As the 24-year-old wicketkeeper Haider was announcing his retirement from the international game because of threats to himself and his family, Iqbal said, "He's made a huge mistake – he should have gone to the team management and told them what he has been telling the world through the media. Had they not taken any action, then he might have resorted to this."

This is not a statement from a complacent madhouse only if you forget quite how the management Asif Iqbal has in mind handled the potential destruction of the teenager Mohammad Aamer, who languishes under provisional suspension after being involved in the spot-fixing scandal.

Whatever the extent of Aamer's guilt, one fact blazed back in the summer and now burns even more hideously with Haider's claim that he had come under intense pressure to throw the final games in the one-day international series with South Africa in Dubai. It is that this is a team management – and federation – so inadequate for purpose, so remote from the realities of decades of suspicion about the integrity of their game, that you wonder how it is the team's whites are successfully laundered between games.

The idea that Haider, after receiving his sinister text messages, would have been wiser to throw himself back into the arms of his team than slip away to the airport for a flight to London would be laughable if the context was not so grim.

Could he have relied on the sympathy and support of his team coach, the former great fast bowler Waqar Younis?
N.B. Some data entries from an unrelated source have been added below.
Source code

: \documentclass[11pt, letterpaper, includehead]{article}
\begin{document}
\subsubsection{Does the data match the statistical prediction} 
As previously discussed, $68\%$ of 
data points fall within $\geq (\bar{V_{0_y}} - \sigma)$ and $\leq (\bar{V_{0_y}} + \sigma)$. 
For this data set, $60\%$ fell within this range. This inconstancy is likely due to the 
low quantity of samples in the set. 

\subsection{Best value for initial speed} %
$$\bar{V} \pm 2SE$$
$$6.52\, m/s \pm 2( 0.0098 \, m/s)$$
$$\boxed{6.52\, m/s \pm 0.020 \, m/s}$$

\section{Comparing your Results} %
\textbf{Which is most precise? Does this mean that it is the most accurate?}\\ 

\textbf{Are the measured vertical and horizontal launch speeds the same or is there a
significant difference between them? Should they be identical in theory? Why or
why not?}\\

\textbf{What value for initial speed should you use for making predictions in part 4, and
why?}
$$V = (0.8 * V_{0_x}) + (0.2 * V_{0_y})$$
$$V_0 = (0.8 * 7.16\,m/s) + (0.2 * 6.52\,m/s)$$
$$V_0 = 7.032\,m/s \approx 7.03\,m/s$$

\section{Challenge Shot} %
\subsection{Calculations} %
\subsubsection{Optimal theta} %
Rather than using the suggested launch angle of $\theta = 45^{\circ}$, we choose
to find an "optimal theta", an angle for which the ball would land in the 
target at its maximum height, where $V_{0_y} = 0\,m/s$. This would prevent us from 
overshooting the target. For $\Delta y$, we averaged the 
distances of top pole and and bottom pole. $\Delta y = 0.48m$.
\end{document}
Some of the Younis's antecedents are certainly not encouraging. Ten years ago the probe into corruption in Pakistan cricket by Justice Qayyum, the most exhaustive ever undertaken and one that led to the stripping of the captaincy from another legend, Wasim Akram, found Younis an extremely reluctant witness and administered both a fine and an official question mark over his behaviour.

Here was perhaps not the haven Iqbal so blithely advocated as Haider threw his clothes into a bag and flew away. Was there any greater incentive to seek the help of those officials who in the summer were apparently powerless to prevent the alleged spot-fixer calling young Aamer's hotel room and addressing him thus "Hey, fucker"?

What kind of protection is offered by the International Cricket Council's anti-corruption unit? Not a lot. It has been essentially toothless in dealing with the evidence of corruption in Pakistani cricket. The ICC is now surely under the fiercest pressure to act rather more decisively than in the past. What can it do? It can place a ban on Pakistan, saying that in the current atmosphere they simply cannot be treated as morally credible opposition and that the suspension should be maintained until there is clear evidence of a will for genuine reform.

Yes, the challenge is an epic one but it can no longer be ignored. Someone with the authority, and unblemished record, of the former captain Imran Khan must be appointed to lead a clean-up operation that might well benefit from a powerful hose. Only when it is done can Pakistan be allowed back into the game they have, for all their wonderful ability, undermined too outrageously – and for too long.